#### WHAT IS REQUIRED
What lines of the data hold the string "list"? Pull each one out.

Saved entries

* * *

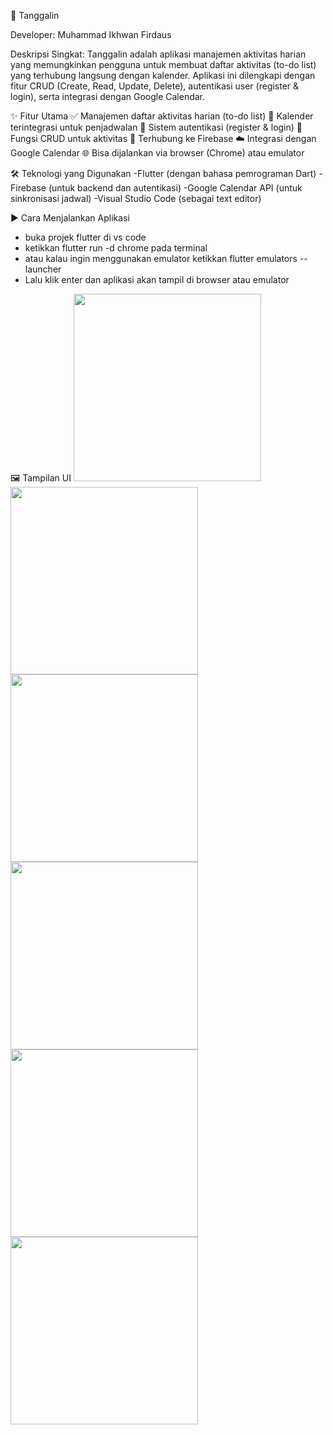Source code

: 📅 Tanggalin

Developer: Muhammad Ikhwan Firdaus

Deskripsi Singkat:
Tanggalin adalah aplikasi manajemen aktivitas harian yang memungkinkan pengguna untuk membuat daftar aktivitas (to-do list) yang terhubung langsung dengan kalender. Aplikasi ini dilengkapi dengan fitur CRUD (Create, Read, Update, Delete), autentikasi user (register & login), serta integrasi dengan Google Calendar.

✨ Fitur Utama
✅ Manajemen daftar aktivitas harian (to-do list)
📆 Kalender terintegrasi untuk penjadwalan
🔐 Sistem autentikasi (register & login)
🔄 Fungsi CRUD untuk aktivitas
🔗 Terhubung ke Firebase
☁️ Integrasi dengan Google Calendar
🌐 Bisa dijalankan via browser (Chrome) atau emulator


🛠️ Teknologi yang Digunakan
-Flutter (dengan bahasa pemrograman Dart)
-Firebase (untuk backend dan autentikasi)
-Google Calendar API (untuk sinkronisasi jadwal)
-Visual Studio Code (sebagai text editor)



▶️ Cara Menjalankan Aplikasi
- buka projek flutter di vs code
- ketikkan flutter run -d chrome pada terminal
- atau kalau ingin menggunakan emulator ketikkan flutter emulators --launcher <emulator>
- Lalu klik enter dan aplikasi akan tampil di browser atau emulator


  
🖼️ Tampilan UI
<img src="https://github.com/user-attachments/assets/d8bdbbcc-24e7-4dd5-85f9-f8b43830f2ca" width="300" />
<img src="https://github.com/user-attachments/assets/0d353bbd-62e5-4959-87bf-b5076b1ca29d" width="300" />
<img src="https://github.com/user-attachments/assets/049b00a3-2aff-4b4c-aebb-6b163b9606df" width="300" />
<img src="https://github.com/user-attachments/assets/2b15eb4e-9af1-4bf3-b59d-a2233f979b0a" width="300" />
<img src="https://github.com/user-attachments/assets/6d6f9521-202a-43d3-a93b-18e0d10251d4" width="300" />
<img src="https://github.com/user-attachments/assets/90d7336e-80e6-4734-a415-bf8b7c479419" width="300" />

* * *

#### ANSWER TO THIS PROBLEM
Tanggalin adalah aplikasi manajemen aktivitas harian yang memungkinkan pengguna untuk membuat daftar aktivitas (to-do list) yang terhubung langsung dengan kalender. Aplikasi ini dilengkapi dengan fitur CRUD (Create, Read, Update, Delete), autentikasi user (register & login), serta integrasi dengan Google Calendar.
✅ Manajemen daftar aktivitas harian (to-do list)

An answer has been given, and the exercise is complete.